Last month I was having an intake session with a new coaching client. After about 15 minutes, my lizard brain tried to take over, and luckily I shut it down. You see, he had a need to be heard. It showed up to my lizard brain as interrupting, talking over me, not listening to anything I said, and having his next comment ready before I'd finished saying anything. You know that behaviour, when you're telling someone important and you can tell they've stopped listening and are holding their mouth ready to say their next thought. They've checked out. I'm so grateful to have learned some of this about myself, as it allowed me to turn my lizard brain thoughts into empathy, and act on it. I listened. I nodded. I listened more. I allowed space for him to get out what he needed to. I sensed that he was nervous and anxious and that there was more below the surface. I paused when it was my turn to speak and asked him if he would do something with me. He agreed and sat up straight. I asked him if he would take a deep breath with me. I didn't tell him to take one. We took one together. His shoulders came down a bit. I took a second breath and we talked about those breaths that go right down to the bottom of our stomach. 


He opened up some more. Let me in. He said that he wasn't quite there yet, but had been working on it since a mental health breakdown that put him out of the game for a few weeks a while ago. Now we were getting below the surface. He was letting me in. I let go of my own need to bring him value, my own intentions in doing our intake. I met him where we was, I listened for feelings, and let us create space together to get to know one another.
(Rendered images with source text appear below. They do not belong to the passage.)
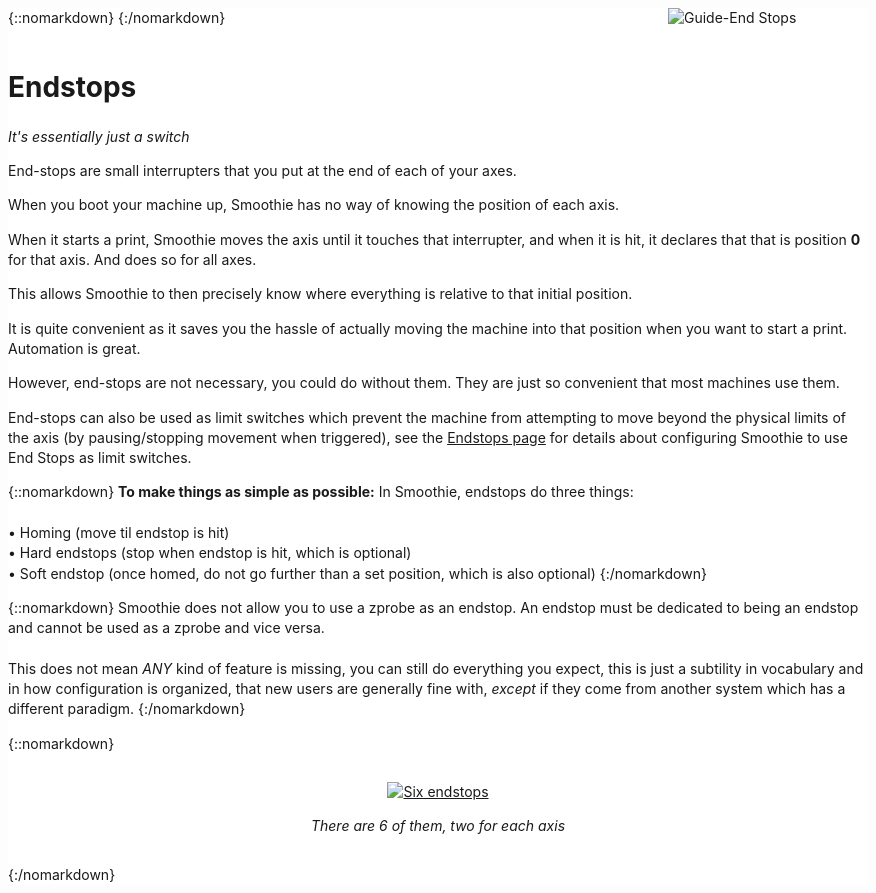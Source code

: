 {::nomarkdown}
<a href="/images/recovered/limit-switch.png">
  <img src="/images/recovered/limit-switch.png" alt="Guide-End Stops" style="width: 200px; height: 200px; float: right; margin-left: 1rem;"/>
</a>
{:/nomarkdown}

# Endstops

*It's essentially just a switch*

End-stops are small interrupters that you put at the end of each of your axes.

When you boot your machine up, Smoothie has no way of knowing the position of each axis.

When it starts a print, Smoothie moves the axis until it touches that interrupter, and when it is hit, it declares that that is position **0** for that axis. And does so for all axes.

This allows Smoothie to then precisely know where everything is relative to that initial position.

It is quite convenient as it saves you the hassle of actually moving the machine into that position when you want to start a print. Automation is great.

However, end-stops are not necessary, you could do without them. They are just so convenient that most machines use them.

End-stops can also be used as limit switches which prevent the machine from attempting to move beyond the physical limits of the axis (by pausing/stopping movement when triggered), see the [Endstops page](endstops) for details about configuring Smoothie to use End Stops as limit switches.

{::nomarkdown}
<sl-alert variant="neutral" open>
  <sl-icon slot="icon" name="info-circle"></sl-icon>
  <strong>To make things as simple as possible:</strong> In Smoothie, endstops do three things:<br><br>
  • Homing (move til endstop is hit)<br>
  • Hard endstops (stop when endstop is hit, which is optional)<br>
  • Soft endstop (once homed, do not go further than a set position, which is also optional)
</sl-alert>
{:/nomarkdown}

{::nomarkdown}
<sl-alert variant="warning" open>
  <sl-icon slot="icon" name="exclamation-triangle"></sl-icon>
  Smoothie does not allow you to use a zprobe as an endstop. An endstop must be dedicated to being an endstop and cannot be used as a zprobe and vice versa.<br><br>
  This does not mean <em>ANY</em> kind of feature is missing, you can still do everything you expect, this is just a subtility in vocabulary and in how configuration is organized, that new users are generally fine with, <em>except</em> if they come from another system which has a different paradigm.
</sl-alert>
{:/nomarkdown}

{::nomarkdown}
<div style="text-align: center; margin: 2rem 0;">
  <a href="/images/recovered/limit-switch.png">
    <img src="/images/recovered/limit-switch.png" alt="Six endstops" style="width: 430px;"/>
  </a>
  <p><em>There are 6 of them, two for each axis</em></p>
</div>
{:/nomarkdown}
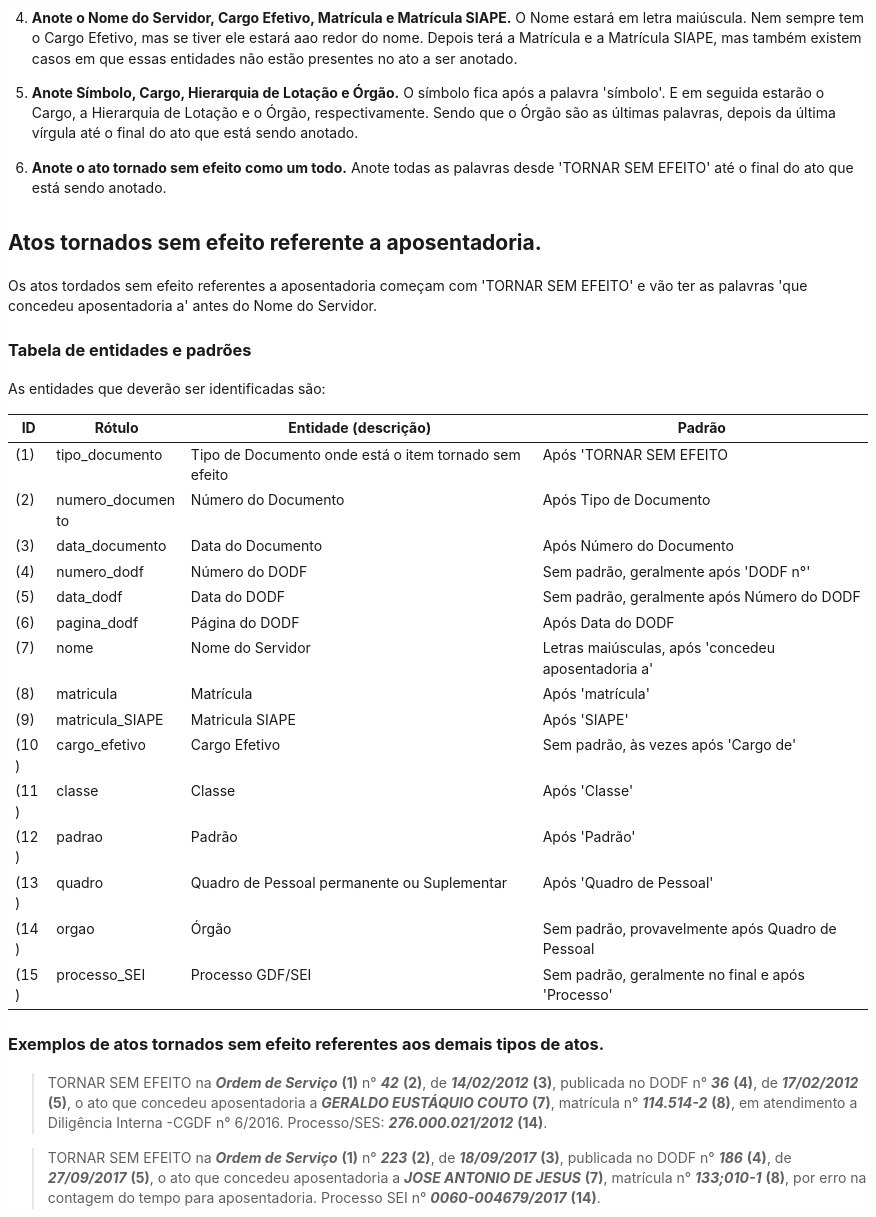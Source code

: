 4. **Anote o Nome do Servidor, Cargo Efetivo, Matrícula e Matrícula SIAPE.** O Nome estará em letra maiúscula. Nem sempre tem o Cargo Efetivo, mas se tiver ele estará aao redor do nome. Depois terá a Matrícula e a Matrícula SIAPE, mas também existem casos em que essas entidades não estão presentes no ato a ser anotado.

5. **Anote Símbolo, Cargo, Hierarquia de Lotação e Órgão.** O símbolo fica após a palavra 'símbolo'. E em seguida estarão o Cargo, a Hierarquia de Lotação e o Órgão, respectivamente. Sendo que o Órgão são as últimas palavras, depois da última vírgula até o final do ato que está sendo anotado.

6. **Anote o ato tornado sem efeito como um todo.** Anote todas as palavras desde 'TORNAR SEM EFEITO' até o final do ato que está sendo anotado.

## Atos tornados sem efeito referente a aposentadoria.

Os atos tordados sem efeito referentes a aposentadoria começam com 'TORNAR SEM EFEITO' e vão ter as palavras 'que concedeu aposentadoria a' antes do Nome do Servidor.

### Tabela de entidades e padrões

As entidades que deverão ser identificadas são:

ID | Rótulo | Entidade (descrição)  | Padrão  
------- | ------- | ------- | -------
(1) | tipo_documento | Tipo de Documento onde está o item tornado sem efeito | Após 'TORNAR SEM EFEITO
(2) | numero_documento | Número do Documento | Após Tipo de Documento
(3) | data_documento | Data do Documento | Após Número do Documento
(4) | numero_dodf | Número do DODF | Sem padrão, geralmente após 'DODF n°'
(5) | data_dodf | Data do DODF | Sem padrão, geralmente após Número do DODF
(6) | pagina_dodf | Página do DODF | Após Data do DODF
(7) | nome | Nome do Servidor |  Letras maiúsculas, após 'concedeu aposentadoria a'
(8) | matricula | Matrícula  |  Após 'matrícula'
(9) | matricula_SIAPE | Matricula SIAPE | Após 'SIAPE'
(10)| cargo_efetivo | Cargo Efetivo |  Sem padrão, às vezes após 'Cargo de'
(11)| classe | Classe | Após 'Classe'
(12)| padrao  | Padrão | Após 'Padrão'
(13)| quadro | Quadro de Pessoal permanente ou Suplementar | Após 'Quadro de Pessoal'   
(14)| orgao | Órgão |  Sem padrão, provavelmente após Quadro de Pessoal
(15)| processo_SEI | Processo GDF/SEI | Sem padrão, geralmente no final e após 'Processo'


### Exemplos de atos tornados sem efeito referentes aos demais tipos de atos.

> TORNAR SEM EFEITO na ***Ordem de Serviço*** **(1)** n° ***42*** **(2)**, de ***14/02/2012*** **(3)**, publicada no DODF n° ***36*** **(4)**, de ***17/02/2012*** **(5)**, o ato que concedeu aposentadoria a ***GERALDO EUSTÁQUIO COUTO*** **(7)**, matrícula n° ***114.514-2*** **(8)**, em atendimento a Diligência Interna -CGDF n° 6/2016. Processo/SES: ***276.000.021/2012*** **(14)**.


> TORNAR SEM EFEITO na ***Ordem de Serviço*** **(1)** n° ***223*** **(2)**, de ***18/09/2017*** **(3)**, publicada no DODF n° ***186*** **(4)**, de ***27/09/2017*** **(5)**, o ato que concedeu aposentadoria a ***JOSE ANTONIO DE JESUS*** **(7)**, matrícula n° ***133;010-1*** **(8)**, por erro na contagem do tempo para aposentadoria. Processo SEI n° ***0060-004679/2017*** **(14)**.
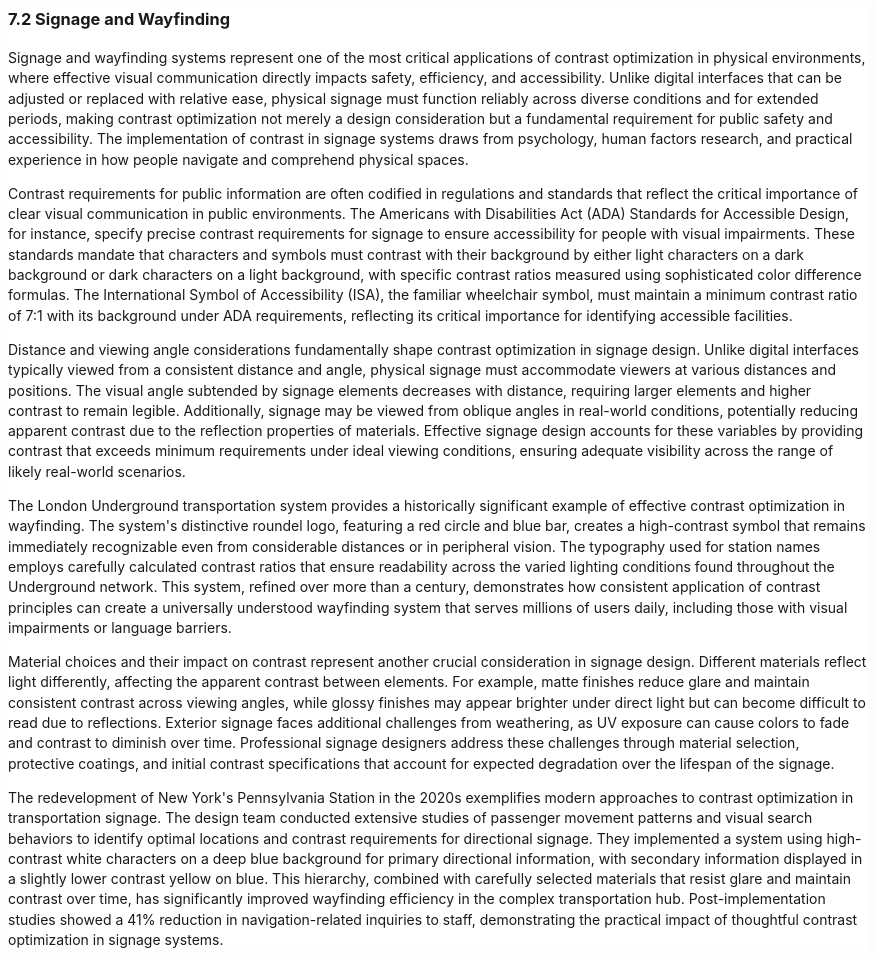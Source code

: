 ### 7.2 Signage and Wayfinding

Signage and wayfinding systems represent one of the most critical applications of contrast optimization in physical environments, where effective visual communication directly impacts safety, efficiency, and accessibility. Unlike digital interfaces that can be adjusted or replaced with relative ease, physical signage must function reliably across diverse conditions and for extended periods, making contrast optimization not merely a design consideration but a fundamental requirement for public safety and accessibility. The implementation of contrast in signage systems draws from psychology, human factors research, and practical experience in how people navigate and comprehend physical spaces.

Contrast requirements for public information are often codified in regulations and standards that reflect the critical importance of clear visual communication in public environments. The Americans with Disabilities Act (ADA) Standards for Accessible Design, for instance, specify precise contrast requirements for signage to ensure accessibility for people with visual impairments. These standards mandate that characters and symbols must contrast with their background by either light characters on a dark background or dark characters on a light background, with specific contrast ratios measured using sophisticated color difference formulas. The International Symbol of Accessibility (ISA), the familiar wheelchair symbol, must maintain a minimum contrast ratio of 7:1 with its background under ADA requirements, reflecting its critical importance for identifying accessible facilities.

Distance and viewing angle considerations fundamentally shape contrast optimization in signage design. Unlike digital interfaces typically viewed from a consistent distance and angle, physical signage must accommodate viewers at various distances and positions. The visual angle subtended by signage elements decreases with distance, requiring larger elements and higher contrast to remain legible. Additionally, signage may be viewed from oblique angles in real-world conditions, potentially reducing apparent contrast due to the reflection properties of materials. Effective signage design accounts for these variables by providing contrast that exceeds minimum requirements under ideal viewing conditions, ensuring adequate visibility across the range of likely real-world scenarios.

The London Underground transportation system provides a historically significant example of effective contrast optimization in wayfinding. The system's distinctive roundel logo, featuring a red circle and blue bar, creates a high-contrast symbol that remains immediately recognizable even from considerable distances or in peripheral vision. The typography used for station names employs carefully calculated contrast ratios that ensure readability across the varied lighting conditions found throughout the Underground network. This system, refined over more than a century, demonstrates how consistent application of contrast principles can create a universally understood wayfinding system that serves millions of users daily, including those with visual impairments or language barriers.

Material choices and their impact on contrast represent another crucial consideration in signage design. Different materials reflect light differently, affecting the apparent contrast between elements. For example, matte finishes reduce glare and maintain consistent contrast across viewing angles, while glossy finishes may appear brighter under direct light but can become difficult to read due to reflections. Exterior signage faces additional challenges from weathering, as UV exposure can cause colors to fade and contrast to diminish over time. Professional signage designers address these challenges through material selection, protective coatings, and initial contrast specifications that account for expected degradation over the lifespan of the signage.

The redevelopment of New York's Pennsylvania Station in the 2020s exemplifies modern approaches to contrast optimization in transportation signage. The design team conducted extensive studies of passenger movement patterns and visual search behaviors to identify optimal locations and contrast requirements for directional signage. They implemented a system using high-contrast white characters on a deep blue background for primary directional information, with secondary information displayed in a slightly lower contrast yellow on blue. This hierarchy, combined with carefully selected materials that resist glare and maintain contrast over time, has significantly improved wayfinding efficiency in the complex transportation hub. Post-implementation studies showed a 41% reduction in navigation-related inquiries to staff, demonstrating the practical impact of thoughtful contrast optimization in signage systems.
Our one hour intake turned into a two hour visit, getting to know each other, building trust. And relating.


A beautiful thing happened the next time we met, which was in a supportive group setting. He opened up with the others and talked about how he sometimes listened to respond, rather than listening to understand. He was already aware of this! I felt so relieved I hadn't mentioned it, but had chosen to focus on trust and relating. He shared the technique of listening to understand, said he was working on this, and in doing so, granted trust to the others, and became more relatable. More real. 


People inspire me. We all want to be our best versions of ourselves. We want to be understood, to connect, to bring value, to relate. I hope you can learn to Bring Your Own Best to the party of life!